Unsurprisingly, Mr. Freeman has views about Middle East policy that differ rather sharply from those held by supporters of the state of Israel. More surprisingly, they also differ rather sharply from the views -- or at least the views stated during the campaign -- of the president who has invited him to serve.
While President Obama speaks of helping the people of Israel "search for credible partners with whom they can make peace," Mr. Freeman believes, as he said in a 2007 address to the Washington Institute of Foreign Affairs, that "Israel no longer even pretends to seek peace with the Palestinians; it strives instead to pacify them." The primary reason America confronts a terrorism problem today, he continued, is "the brutal oppression of the Palestinians by an Israeli occupation that is about to mark its fortieth anniversary and shows no sign of ending."
Although initial reaction to Mr. Freeman's selection has focused on his views of the Middle East, that region is by no means Mr. Freeman's only area of interest. He has pronounced on a wide variety of other subjects, including China, where he has attempted to explain away the scale and scope of the starkly intensive buildup of the People's Liberation Army. The specter of a Chinese threat, he remarked during a China forum at the Johns Hopkins University School of Advanced International Studies in October 2006, is nothing more than "a great fund-raiser for the hyper-expensive advanced weaponry our military-industrial complex prefers to make and our armed forces love to employ."
On the massacre at Tiananmen Square in 1989, Mr. Freeman unabashedly sides with the Chinese government, a remarkable position for an appointee of an administration that has pledged to advance the cause of human rights.
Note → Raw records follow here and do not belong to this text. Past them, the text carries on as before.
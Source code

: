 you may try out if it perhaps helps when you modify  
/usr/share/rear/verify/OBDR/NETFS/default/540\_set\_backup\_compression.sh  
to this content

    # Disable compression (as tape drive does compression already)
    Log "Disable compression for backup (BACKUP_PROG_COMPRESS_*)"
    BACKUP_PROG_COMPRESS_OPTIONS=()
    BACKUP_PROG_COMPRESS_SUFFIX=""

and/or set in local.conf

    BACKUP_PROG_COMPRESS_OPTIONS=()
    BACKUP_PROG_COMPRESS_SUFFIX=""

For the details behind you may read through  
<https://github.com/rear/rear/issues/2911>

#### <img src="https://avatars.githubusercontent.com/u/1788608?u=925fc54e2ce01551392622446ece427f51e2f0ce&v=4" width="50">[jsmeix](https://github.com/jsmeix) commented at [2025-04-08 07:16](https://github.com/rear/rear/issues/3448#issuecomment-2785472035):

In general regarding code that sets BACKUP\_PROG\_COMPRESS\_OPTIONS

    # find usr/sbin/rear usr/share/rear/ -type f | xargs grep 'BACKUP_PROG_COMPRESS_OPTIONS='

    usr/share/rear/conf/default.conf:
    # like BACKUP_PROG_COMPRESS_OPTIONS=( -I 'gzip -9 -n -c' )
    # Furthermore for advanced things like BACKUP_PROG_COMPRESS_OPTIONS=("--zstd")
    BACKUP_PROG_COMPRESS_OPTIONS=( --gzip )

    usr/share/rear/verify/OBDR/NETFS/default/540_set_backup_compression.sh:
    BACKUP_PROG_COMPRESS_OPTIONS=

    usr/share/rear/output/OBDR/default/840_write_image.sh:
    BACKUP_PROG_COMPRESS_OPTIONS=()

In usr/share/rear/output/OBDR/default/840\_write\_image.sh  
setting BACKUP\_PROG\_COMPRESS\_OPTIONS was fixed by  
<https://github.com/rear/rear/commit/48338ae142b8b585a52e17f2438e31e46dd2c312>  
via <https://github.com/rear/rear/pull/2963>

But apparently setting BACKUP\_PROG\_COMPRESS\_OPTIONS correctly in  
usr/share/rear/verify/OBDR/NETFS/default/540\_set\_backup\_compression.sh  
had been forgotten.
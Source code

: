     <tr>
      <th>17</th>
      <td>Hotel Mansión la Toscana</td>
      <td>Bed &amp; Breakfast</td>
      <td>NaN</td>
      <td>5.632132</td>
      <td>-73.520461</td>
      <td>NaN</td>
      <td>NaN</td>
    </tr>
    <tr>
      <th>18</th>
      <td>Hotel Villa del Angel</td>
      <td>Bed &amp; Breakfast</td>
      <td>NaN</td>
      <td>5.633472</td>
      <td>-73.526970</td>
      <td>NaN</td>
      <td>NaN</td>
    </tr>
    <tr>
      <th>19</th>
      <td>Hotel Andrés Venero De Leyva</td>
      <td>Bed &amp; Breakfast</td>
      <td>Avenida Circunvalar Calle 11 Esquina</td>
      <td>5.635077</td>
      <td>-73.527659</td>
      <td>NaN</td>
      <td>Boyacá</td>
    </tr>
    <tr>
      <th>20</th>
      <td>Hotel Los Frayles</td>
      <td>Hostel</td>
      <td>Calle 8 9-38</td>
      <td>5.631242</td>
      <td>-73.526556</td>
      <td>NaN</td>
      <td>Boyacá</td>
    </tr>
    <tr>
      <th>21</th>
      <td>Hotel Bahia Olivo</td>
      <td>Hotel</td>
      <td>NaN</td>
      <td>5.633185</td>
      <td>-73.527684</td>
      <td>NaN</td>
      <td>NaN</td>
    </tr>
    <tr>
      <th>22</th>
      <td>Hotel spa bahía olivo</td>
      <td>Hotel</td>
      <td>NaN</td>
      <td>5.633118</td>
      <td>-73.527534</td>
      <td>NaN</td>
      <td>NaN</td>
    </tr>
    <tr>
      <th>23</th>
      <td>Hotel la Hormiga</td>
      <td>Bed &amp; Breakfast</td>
Mr. Freeman has been a participant in ChinaSec, a confidential Internet discussion group of China specialists. A copy of one of his postings was provided to me by a former member. "The truly unforgivable mistake of the Chinese authorities," he wrote there in 2006, "was the failure to intervene on a timely basis to nip the demonstrations in the bud." Moreover, "the Politburo's response to the mob scene at 'Tiananmen' stands as a monument to overly cautious behavior on the part of the leadership, not as an example of rash action." Indeed, continued Mr. Freeman, "I do not believe it is acceptable for any country to allow the heart of its national capital to be occupied by dissidents intent on disrupting the normal functions of government, however appealing to foreigners their propaganda may be."
We have already seen a string of poorly vetted appointments from the Obama White House, like those of Tom Daschle and Bill Richardson, that after public scrutiny were tossed under the bus. The chairmanship of the National Intelligence Council differs from those cases, for it does not require Senate confirmation. If someone with such extreme views has been appointed to such a sensitive position, is this a reflection of Mr. Obama's true predilections, or is it proof positive that the Obama White House has never gotten around to vetting its own vetters?
Either way, if those complaining loudest about politicized intelligence have indeed placed a China-coddling Israel basher in charge of drafting the most important analyses prepared by the U.S. government, it is quite a spectacle. The problem is not that Mr. Freeman will shade National Intelligence Estimates to suit the administration's political views. The far more serious danger is that he will steer them to reflect his own outlandish perspectives and prejudices.